You fell into an often-overlooked trap, which makes your program useless to most of the world. It assumes that one char
is one "character" (as users would understand it). Here's where that goes wrong:
🇧🇬
🇬🇧
Anagrams
The first input is the flag of Bulgaria, and the second is the flag of Great Britain. You see, there isn't actually a dedicated Unicode code point for every flag. Instead, there are 26 regional indicator symbols, one for each of the 26 English letters. These are combined into ISO 3166-2 2-letter country codes. In this case, "[B][G]"
and "[G][B]"
. It's then the system's responsibility to identify these country codes, and present a single glyph which shows the latest flag for that country code.

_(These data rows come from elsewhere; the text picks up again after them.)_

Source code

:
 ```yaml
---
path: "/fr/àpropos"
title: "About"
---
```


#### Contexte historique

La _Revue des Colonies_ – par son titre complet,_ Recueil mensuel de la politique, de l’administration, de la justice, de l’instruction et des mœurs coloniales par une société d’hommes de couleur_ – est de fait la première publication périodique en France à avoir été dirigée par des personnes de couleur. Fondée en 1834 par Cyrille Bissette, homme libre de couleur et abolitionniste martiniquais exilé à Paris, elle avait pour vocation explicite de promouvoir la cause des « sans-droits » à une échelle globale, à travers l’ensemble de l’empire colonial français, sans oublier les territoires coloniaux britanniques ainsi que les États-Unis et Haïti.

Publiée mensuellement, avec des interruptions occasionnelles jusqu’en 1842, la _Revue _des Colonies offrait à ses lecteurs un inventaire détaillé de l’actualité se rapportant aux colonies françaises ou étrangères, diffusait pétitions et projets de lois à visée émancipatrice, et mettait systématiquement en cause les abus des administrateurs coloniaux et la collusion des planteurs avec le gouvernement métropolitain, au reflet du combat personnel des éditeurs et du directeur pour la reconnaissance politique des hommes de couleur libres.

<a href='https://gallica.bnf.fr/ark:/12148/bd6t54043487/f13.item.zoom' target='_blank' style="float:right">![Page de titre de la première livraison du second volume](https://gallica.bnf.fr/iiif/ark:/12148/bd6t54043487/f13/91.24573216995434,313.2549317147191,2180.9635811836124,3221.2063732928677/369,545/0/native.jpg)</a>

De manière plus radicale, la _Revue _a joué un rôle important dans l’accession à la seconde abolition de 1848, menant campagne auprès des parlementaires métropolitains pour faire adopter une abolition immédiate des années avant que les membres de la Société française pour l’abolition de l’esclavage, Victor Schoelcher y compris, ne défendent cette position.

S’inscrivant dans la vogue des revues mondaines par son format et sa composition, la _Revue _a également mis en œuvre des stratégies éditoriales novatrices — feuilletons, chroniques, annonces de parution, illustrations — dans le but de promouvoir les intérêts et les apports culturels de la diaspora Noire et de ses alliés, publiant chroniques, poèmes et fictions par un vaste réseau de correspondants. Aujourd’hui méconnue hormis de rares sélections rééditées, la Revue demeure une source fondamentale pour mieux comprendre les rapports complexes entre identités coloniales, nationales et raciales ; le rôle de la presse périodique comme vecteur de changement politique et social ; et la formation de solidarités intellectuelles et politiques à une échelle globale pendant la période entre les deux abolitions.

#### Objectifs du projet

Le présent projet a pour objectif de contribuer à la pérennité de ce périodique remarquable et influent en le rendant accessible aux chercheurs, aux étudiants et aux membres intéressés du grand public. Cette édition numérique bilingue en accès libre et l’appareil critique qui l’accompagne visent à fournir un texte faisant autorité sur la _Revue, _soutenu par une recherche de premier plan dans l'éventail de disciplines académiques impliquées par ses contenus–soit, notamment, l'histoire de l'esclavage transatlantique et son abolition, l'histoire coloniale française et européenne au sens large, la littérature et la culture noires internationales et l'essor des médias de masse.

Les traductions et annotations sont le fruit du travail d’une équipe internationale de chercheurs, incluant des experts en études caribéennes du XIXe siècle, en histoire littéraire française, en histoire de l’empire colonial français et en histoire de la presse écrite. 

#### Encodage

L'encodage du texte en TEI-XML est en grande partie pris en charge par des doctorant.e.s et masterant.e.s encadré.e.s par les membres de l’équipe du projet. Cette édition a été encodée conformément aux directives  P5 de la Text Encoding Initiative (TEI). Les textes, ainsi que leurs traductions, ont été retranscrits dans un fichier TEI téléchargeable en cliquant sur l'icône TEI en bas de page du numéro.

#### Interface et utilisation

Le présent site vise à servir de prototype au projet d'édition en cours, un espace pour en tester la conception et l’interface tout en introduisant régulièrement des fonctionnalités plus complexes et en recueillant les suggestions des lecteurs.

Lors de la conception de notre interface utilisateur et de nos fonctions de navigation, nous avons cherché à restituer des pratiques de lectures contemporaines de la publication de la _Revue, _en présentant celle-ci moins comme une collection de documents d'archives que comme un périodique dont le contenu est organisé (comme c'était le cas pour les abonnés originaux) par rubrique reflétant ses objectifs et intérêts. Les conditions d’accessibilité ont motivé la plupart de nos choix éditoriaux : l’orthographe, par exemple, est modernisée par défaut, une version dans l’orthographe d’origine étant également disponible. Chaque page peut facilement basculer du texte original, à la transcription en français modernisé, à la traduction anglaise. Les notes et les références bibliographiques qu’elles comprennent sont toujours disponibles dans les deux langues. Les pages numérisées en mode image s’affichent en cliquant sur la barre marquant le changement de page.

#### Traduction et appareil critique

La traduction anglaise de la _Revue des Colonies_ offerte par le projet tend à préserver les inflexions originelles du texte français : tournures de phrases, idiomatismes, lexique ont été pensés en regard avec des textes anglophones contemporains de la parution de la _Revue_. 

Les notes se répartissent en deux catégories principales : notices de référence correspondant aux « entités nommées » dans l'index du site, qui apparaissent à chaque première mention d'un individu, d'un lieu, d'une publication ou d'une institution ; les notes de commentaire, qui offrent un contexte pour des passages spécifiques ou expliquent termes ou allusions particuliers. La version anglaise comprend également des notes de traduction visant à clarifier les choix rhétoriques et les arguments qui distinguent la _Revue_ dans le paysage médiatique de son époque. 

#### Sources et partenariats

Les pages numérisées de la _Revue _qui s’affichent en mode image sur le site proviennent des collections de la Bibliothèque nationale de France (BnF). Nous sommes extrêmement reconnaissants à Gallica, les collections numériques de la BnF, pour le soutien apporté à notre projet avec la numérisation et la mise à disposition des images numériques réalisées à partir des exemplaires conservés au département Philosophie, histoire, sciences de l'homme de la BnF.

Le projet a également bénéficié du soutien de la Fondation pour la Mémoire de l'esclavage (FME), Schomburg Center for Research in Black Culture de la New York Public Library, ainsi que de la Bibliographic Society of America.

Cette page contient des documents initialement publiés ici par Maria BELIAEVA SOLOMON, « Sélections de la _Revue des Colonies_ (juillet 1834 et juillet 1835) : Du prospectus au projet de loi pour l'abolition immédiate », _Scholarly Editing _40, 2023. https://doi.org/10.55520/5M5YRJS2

Your program considers these to be anagrams. It would fail in similar spectacular ways for skin-tone-modified emojis, family emojis, many non-latin alphabets (including popular ones like Chinese).
The solution is to operate on the level of "Unicode Extended Grapheme Clusters" rather than chars
(which model Unicode scalars). This is the closest thing to a human's understanding of "characters", accounting for things like emoji families, flags, characters with accent modifiers applied to them, and so on. It's not a perfect match, but it's pretty close.
This code snippet from this answer looks like a pretty promising way to decompose a string into its constituent EGCs:
String[] extendedGraphemeClusters = inputString.codePoints()
.mapToObj(cp -> new String(Character.toChars(cp)))
.toArray(size -> new String[size]);
You could then use this extendedGraphemeClusters
array of strings (where each string is really just an EGC) as the input to the various algorithms discussed in the other answers. E.g. you can use that array with the sorting approach you used originally. Rather than sorting the characters with the input string, you would sort the strings (modeling EGCs) in the array (which models the EGCs of the input string).
You could also use the HashMap
based approach with it, just the same.